Using GIA this (or any) month

In charge of the opening prayer for a parish meeting this month?  Try this…  Read aloud this month’s new Parable, “Love’s lessons learned,” then choose one of the discussion questions (found elsewhere on this website) and ask the assembled group to discuss it briefly in groups of two or three.  At the end of a few minutes, sum up with this prayer:  “Oh, God, we thank you for the gift of faith – and for people to share it with.  Bless us now as we begin out meeting, that all we say and do may have its beginning and its end in You.  In Jesus’ name, Amen.”

Help out your parish bulletin editor by passing along the “Catholic Words, to Live By, to Love By” and watch empty “white space” in your bulletin be filled with good food for thought!

Give a copy of the Faith Fact -- “Sacred hearts” -- to each of your catechists and the teachers at your parish school.  They’ll be grateful to have a faith connection to broaden and deepen their classroom celebration of Valentine’s Day.

Lincoln, Washington, good stewards of the gift of leadership

In February, we celebrate the leaders of our nation.  In many places, Lincoln’s Birthday (Feb. 12) and Washington’s Birthday (Feb. 22) are celebrated together as Presidents’ Day (the third Monday of the month), and this celebration can help us focus on the gift of leadership.  Like all good gifts, this one must be received gratefully and used responsibly.  But what does that mean in today’s church, where leadership seems to be becoming less exclusively clerical and to be moving more and more into lay hands?  Lay leaders who would be good stewards of that gift will need to think and act locally – to do what they can, where they can, and to try not be discouraged by seeming setbacks.  They will strive to be good stewards of the possible. 

We are all stewards already – good ones or poor ones, conscious or unconscious – but if we are to be good stewards of the gift of leadership, we must collaboratively define the needs that face us and step out boldly to meet them.  We must become more conscious of our responsibility and more intentional about the good stewardship of our particular lay leadership roles in this time and place.  And then we must trust that if we are faithful and bring our gifts to bear on the problems at hand, God will be faithful and meet the needs -– of our parishes and of the Church at large.

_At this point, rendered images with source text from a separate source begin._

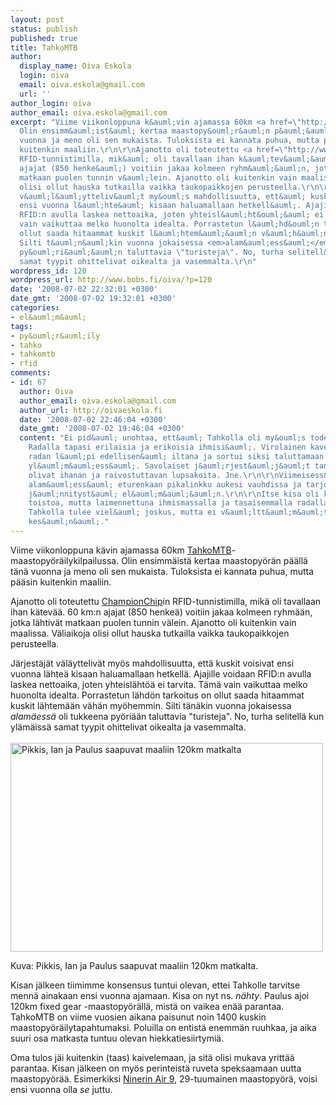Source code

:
 ```yaml
---
layout: post
status: publish
published: true
title: TahkoMTB
author:
  display_name: Oiva Eskola
  login: oiva
  email: oiva.eskola@gmail.com
  url: ''
author_login: oiva
author_email: oiva.eskola@gmail.com
excerpt: "Viime viikonloppuna k&auml;vin ajamassa 60km <a href=\"http://www.tahkomtb.fi/index?page=1\">TahkoMTB</a>-maastopy&ouml;r&auml;ilykilpailussa.
  Olin ensimm&auml;ist&auml; kertaa maastopy&ouml;r&auml;n p&auml;&auml;ll&auml; t&auml;n&auml;
  vuonna ja meno oli sen mukaista. Tuloksista ei kannata puhua, mutta p&auml;&auml;sin
  kuitenkin maaliin.\r\n\r\nAjanotto oli toteutettu <a href=\"http://www.championchip.fi/index.asp?pid=19\">ChampionChip</a>in
  RFID-tunnistimilla, mik&auml; oli tavallaan ihan k&auml;tev&auml;&auml;. 60 km:n
  ajajat (850 henke&auml;) voitiin jakaa kolmeen ryhm&auml;&auml;n, jotka l&auml;htiv&auml;t
  matkaan puolen tunnin v&auml;lein. Ajanotto oli kuitenkin vain maalissa. V&auml;liaikoja
  olisi ollut hauska tutkailla vaikka taukopaikkojen perusteella.\r\n\r\nJ&auml;rjest&auml;j&auml;t
  v&auml;l&auml;ytteliv&auml;t my&ouml;s mahdollisuutta, ett&auml; kuskit voisivat
  ensi vuonna l&auml;hte&auml; kisaan haluamallaan hetkell&auml;. Ajajille voidaan
  RFID:n avulla laskea nettoaika, joten yhteisl&auml;ht&ouml;&auml; ei tarvita. T&auml;m&auml;
  vain vaikuttaa melko huonolta idealta. Porrastetun l&auml;hd&ouml;n tarkoitus on
  ollut saada hitaammat kuskit l&auml;htem&auml;&auml;n v&auml;h&auml;n my&ouml;hemmin.
  Silti t&auml;n&auml;kin vuonna jokaisessa <em>alam&auml;ess&auml;</em> oli tukkeena
  py&ouml;ri&auml;&auml;n taluttavia \"turisteja\". No, turha selitell&auml; kun yl&auml;m&auml;iss&auml;
  samat tyypit ohittelivat oikealta ja vasemmalta.\r\n"
wordpress_id: 120
wordpress_url: http://www.bobs.fi/oiva/?p=120
date: '2008-07-02 22:32:01 +0300'
date_gmt: '2008-07-02 19:32:01 +0300'
categories:
- el&auml;m&auml;
tags:
- py&ouml;r&auml;ily
- tahko
- tahkomtb
- rfid
comments:
- id: 67
  author: Oiva
  author_email: oiva.eskola@gmail.com
  author_url: http://oivaeskola.fi
  date: '2008-07-02 22:46:04 +0300'
  date_gmt: '2008-07-02 19:46:04 +0300'
  content: "Ei pid&auml; unohtaa, ett&auml; Tahkolla oli my&ouml;s todella hauskaa.
    Radalla tapasi erilaisia ja erikoisia ihmisi&auml;. Virolainen kaveri kertoi ajaneensa
    radan l&auml;pi edellisen&auml; iltana ja sortui siksi taluttamaan viimeisess&auml;
    yl&auml;m&auml;ess&auml;. Savolaiset j&auml;rjest&auml;j&auml;t tankkauspisteill&auml;
    olivat ihanan ja raivostuttavan lupsakoita. Jne.\r\n\r\nViimeisess&auml; isossa
    alam&auml;ess&auml; eturenkaan pikalinkku aukesi vauhdissa ja tarjosi v&auml;h&auml;n
    j&auml;nnityst&auml; el&auml;m&auml;&auml;n.\r\n\r\nItse kisa oli kuitenkin vanhan
    toistoa, mutta laimennettuna ihmismassalla ja tasaisemmalla radalla. Viides kerta
    Tahkolla tulee viel&auml; joskus, mutta ei v&auml;ltt&auml;m&auml;tt&auml; ensi
    kes&auml;n&auml;."
---
```

<p>Viime viikonloppuna k&auml;vin ajamassa 60km <a href="http://www.tahkomtb.fi/index?page=1">TahkoMTB</a>-maastopy&ouml;r&auml;ilykilpailussa. Olin ensimm&auml;ist&auml; kertaa maastopy&ouml;r&auml;n p&auml;&auml;ll&auml; t&auml;n&auml; vuonna ja meno oli sen mukaista. Tuloksista ei kannata puhua, mutta p&auml;&auml;sin kuitenkin maaliin.</p>
<p>Ajanotto oli toteutettu <a href="http://www.championchip.fi/index.asp?pid=19">ChampionChip</a>in RFID-tunnistimilla, mik&auml; oli tavallaan ihan k&auml;tev&auml;&auml;. 60 km:n ajajat (850 henke&auml;) voitiin jakaa kolmeen ryhm&auml;&auml;n, jotka l&auml;htiv&auml;t matkaan puolen tunnin v&auml;lein. Ajanotto oli kuitenkin vain maalissa. V&auml;liaikoja olisi ollut hauska tutkailla vaikka taukopaikkojen perusteella.</p>
<p>J&auml;rjest&auml;j&auml;t v&auml;l&auml;ytteliv&auml;t my&ouml;s mahdollisuutta, ett&auml; kuskit voisivat ensi vuonna l&auml;hte&auml; kisaan haluamallaan hetkell&auml;. Ajajille voidaan RFID:n avulla laskea nettoaika, joten yhteisl&auml;ht&ouml;&auml; ei tarvita. T&auml;m&auml; vain vaikuttaa melko huonolta idealta. Porrastetun l&auml;hd&ouml;n tarkoitus on ollut saada hitaammat kuskit l&auml;htem&auml;&auml;n v&auml;h&auml;n my&ouml;hemmin. Silti t&auml;n&auml;kin vuonna jokaisessa <em>alam&auml;ess&auml;</em> oli tukkeena py&ouml;ri&auml;&auml;n taluttavia "turisteja". No, turha selitell&auml; kun yl&auml;m&auml;iss&auml; samat tyypit ohittelivat oikealta ja vasemmalta.<br />
<a id="more"></a><a id="more-120"></a><br />
<a title="DSC_0215 by oiva_eskola, on Flickr" href="http://www.flickr.com/photos/oiva/2625214313/"><img src="http://farm4.static.flickr.com/3034/2625214313_79c4200d52.jpg" alt="Pikkis, Ian ja Paulus saapuvat maaliin 120km matkalta" width="500" height="334" /></a></p>
<p style="text-align: justify;">Kuva: Pikkis, Ian ja Paulus saapuvat maaliin 120km matkalta.</p>
<p>Kisan j&auml;lkeen tiimimme konsensus tuntui olevan, ettei Tahkolle tarvitse menn&auml; ainakaan ensi vuonna ajamaan. Kisa on nyt ns. <em>n&auml;hty</em>. Paulus ajoi 120km fixed gear -maastopy&ouml;r&auml;ll&auml;, mist&auml; on vaikea en&auml;&auml; parantaa. TahkoMTB on viime vuosien aikana paisunut noin 1400 kuskin maastopy&ouml;r&auml;ilytapahtumaksi. Poluilla on entist&auml; enemm&auml;n ruuhkaa, ja aika suuri osa matkasta tuntuu olevan hiekkatiesiirtymi&auml;.</p>
<p>Oma tulos j&auml;i kuitenkin (taas) kaivelemaan, ja sit&auml; olisi mukava yritt&auml;&auml; parantaa. Kisan j&auml;lkeen on my&ouml;s perinteist&auml; ruveta speksaamaan uutta maastopy&ouml;r&auml;&auml;. Esimerkiksi <a href="http://www.ninerbikes.com/air9.html">Ninerin Air 9</a>, 29-tuumainen maastopy&ouml;r&auml;, voisi ensi vuonna olla <em>se</em> juttu.</p>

Ours seems to be a time of change and uncertainty in the church.  But the very earliest days of the church were uncertain, too.  At Peter’s trial in Acts 5, Gamaliel urged the church leadership of the time to let Peter and the others go about their business and to trust that if the endeavor were not of God it would simply wither away.  But, he added, if this new direction was God’s will, they would be unable to stop it and it would flourish.  Well, we know the end of that story!  Let us celebrate the gift of leadership with gratitude and trust that God will bring our efforts to fruition as best suits the Divine will and purpose.